While working in local government, she continued her coaching practice after hours and on weekends. She still works with a few clients, holding sessions with them by Skype.

Casarin says she chose TC for its flexibility, resources and breadth of fields. “The view of education at TC is not just what happens in schools, but encompassing nutrition, health, sexuality and more. It was important for me to have a broad field.”

Among the early highlights of her jam-packed TC experience (she’s planning to complete the master’s degree in 12 months) are her classes with leadership and adult learning scholar Arthur M. Langer, and a workshop on emotional intelligence with Terence E. Maltbia, a leader in the coaching field.

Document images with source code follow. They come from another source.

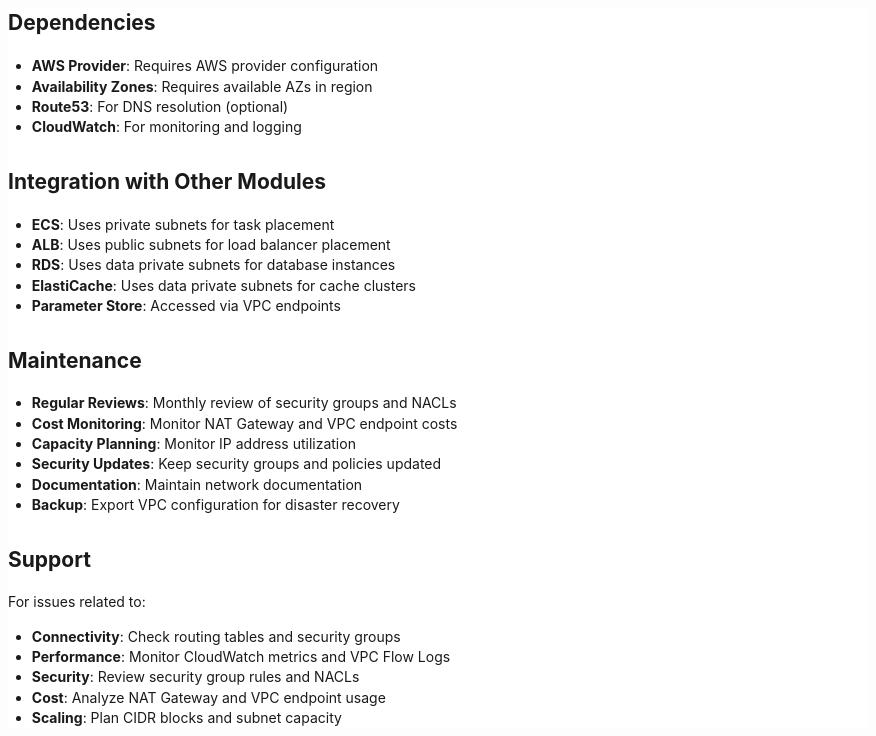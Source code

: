 ## Dependencies

- **AWS Provider**: Requires AWS provider configuration
- **Availability Zones**: Requires available AZs in region
- **Route53**: For DNS resolution (optional)
- **CloudWatch**: For monitoring and logging

## Integration with Other Modules

- **ECS**: Uses private subnets for task placement
- **ALB**: Uses public subnets for load balancer placement
- **RDS**: Uses data private subnets for database instances
- **ElastiCache**: Uses data private subnets for cache clusters
- **Parameter Store**: Accessed via VPC endpoints

## Maintenance

- **Regular Reviews**: Monthly review of security groups and NACLs
- **Cost Monitoring**: Monitor NAT Gateway and VPC endpoint costs
- **Capacity Planning**: Monitor IP address utilization
- **Security Updates**: Keep security groups and policies updated
- **Documentation**: Maintain network documentation
- **Backup**: Export VPC configuration for disaster recovery

## Support

For issues related to:
- **Connectivity**: Check routing tables and security groups
- **Performance**: Monitor CloudWatch metrics and VPC Flow Logs  
- **Security**: Review security group rules and NACLs
- **Cost**: Analyze NAT Gateway and VPC endpoint usage
- **Scaling**: Plan CIDR blocks and subnet capacity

By strengthening her foundation in social and emotional learning, Casarin hopes to return to Brazil ready not just to ramp up her coaching practice, but also to build the missing connections between schools, universities and the working world. Although adults have been her focus until now, she is keen to start working with teens in Brazil, where, she says, too many opportunities remain confined to the rich and connected.

Already she is trying to do her part with a video blog she is about to launch on Estudar Fora, a Lemann-supported resource for Brazilian students considering overseas studies. There she plans to share her experiences at TC and “break the mindset that studying abroad is only for the rich.”

“I’m just connecting the dots,” she said. “I want to help adolescents solidify their values in their transition phase. If you develop social and emotional learning, they can overcome obstacles even if the environment is unfavorable. And it will do them good all their lives.”